-- Records supplied follows --

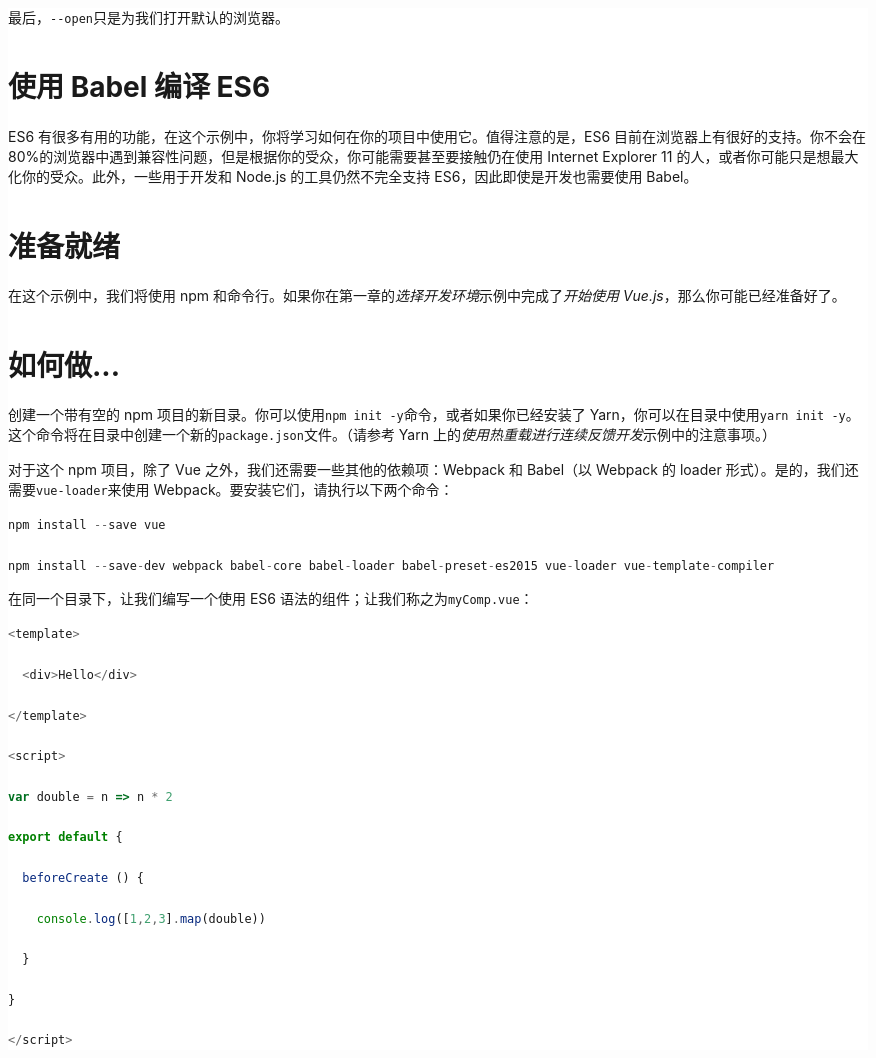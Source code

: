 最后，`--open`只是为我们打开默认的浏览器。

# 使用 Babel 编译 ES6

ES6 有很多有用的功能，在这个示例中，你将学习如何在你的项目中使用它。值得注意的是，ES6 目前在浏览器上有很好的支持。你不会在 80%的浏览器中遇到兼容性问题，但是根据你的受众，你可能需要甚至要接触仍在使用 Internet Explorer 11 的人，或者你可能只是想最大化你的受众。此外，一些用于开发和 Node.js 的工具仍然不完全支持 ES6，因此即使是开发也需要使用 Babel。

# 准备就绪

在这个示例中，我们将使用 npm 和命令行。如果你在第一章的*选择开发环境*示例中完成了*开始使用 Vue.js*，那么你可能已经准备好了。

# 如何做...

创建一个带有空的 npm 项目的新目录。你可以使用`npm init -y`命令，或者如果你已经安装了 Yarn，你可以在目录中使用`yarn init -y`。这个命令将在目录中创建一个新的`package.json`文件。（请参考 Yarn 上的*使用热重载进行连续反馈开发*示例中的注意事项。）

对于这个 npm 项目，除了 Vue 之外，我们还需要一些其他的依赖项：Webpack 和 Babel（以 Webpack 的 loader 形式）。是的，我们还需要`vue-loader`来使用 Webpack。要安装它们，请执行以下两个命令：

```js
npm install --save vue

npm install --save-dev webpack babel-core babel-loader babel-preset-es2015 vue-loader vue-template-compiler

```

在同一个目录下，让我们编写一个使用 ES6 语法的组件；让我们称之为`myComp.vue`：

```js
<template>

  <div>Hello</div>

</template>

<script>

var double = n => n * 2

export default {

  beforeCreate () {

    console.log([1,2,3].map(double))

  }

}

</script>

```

-- Records supplied concluded --

What to work on:
The reply should repeat the data in full, exactly as given, and contain no pictures.

Response to the task:
Source code

: 最后，`--open`只是为我们打开默认的浏览器。

# 使用 Babel 编译 ES6

ES6 有很多有用的功能，在这个示例中，你将学习如何在你的项目中使用它。值得注意的是，ES6 目前在浏览器上有很好的支持。你不会在 80%的浏览器中遇到兼容性问题，但是根据你的受众，你可能需要甚至要接触仍在使用 Internet Explorer 11 的人，或者你可能只是想最大化你的受众。此外，一些用于开发和 Node.js 的工具仍然不完全支持 ES6，因此即使是开发也需要使用 Babel。

# 准备就绪

在这个示例中，我们将使用 npm 和命令行。如果你在第一章的*选择开发环境*示例中完成了*开始使用 Vue.js*，那么你可能已经准备好了。

# 如何做...

创建一个带有空的 npm 项目的新目录。你可以使用`npm init -y`命令，或者如果你已经安装了 Yarn，你可以在目录中使用`yarn init -y`。这个命令将在目录中创建一个新的`package.json`文件。（请参考 Yarn 上的*使用热重载进行连续反馈开发*示例中的注意事项。）

对于这个 npm 项目，除了 Vue 之外，我们还需要一些其他的依赖项：Webpack 和 Babel（以 Webpack 的 loader 形式）。是的，我们还需要`vue-loader`来使用 Webpack。要安装它们，请执行以下两个命令：

```js
npm install --save vue

npm install --save-dev webpack babel-core babel-loader babel-preset-es2015 vue-loader vue-template-compiler

```

在同一个目录下，让我们编写一个使用 ES6 语法的组件；让我们称之为`myComp.vue`：

```js
<template>

  <div>Hello</div>

</template>

<script>

var double = n => n * 2

export default {

  beforeCreate () {

    console.log([1,2,3].map(double))

  }

}

</script>

```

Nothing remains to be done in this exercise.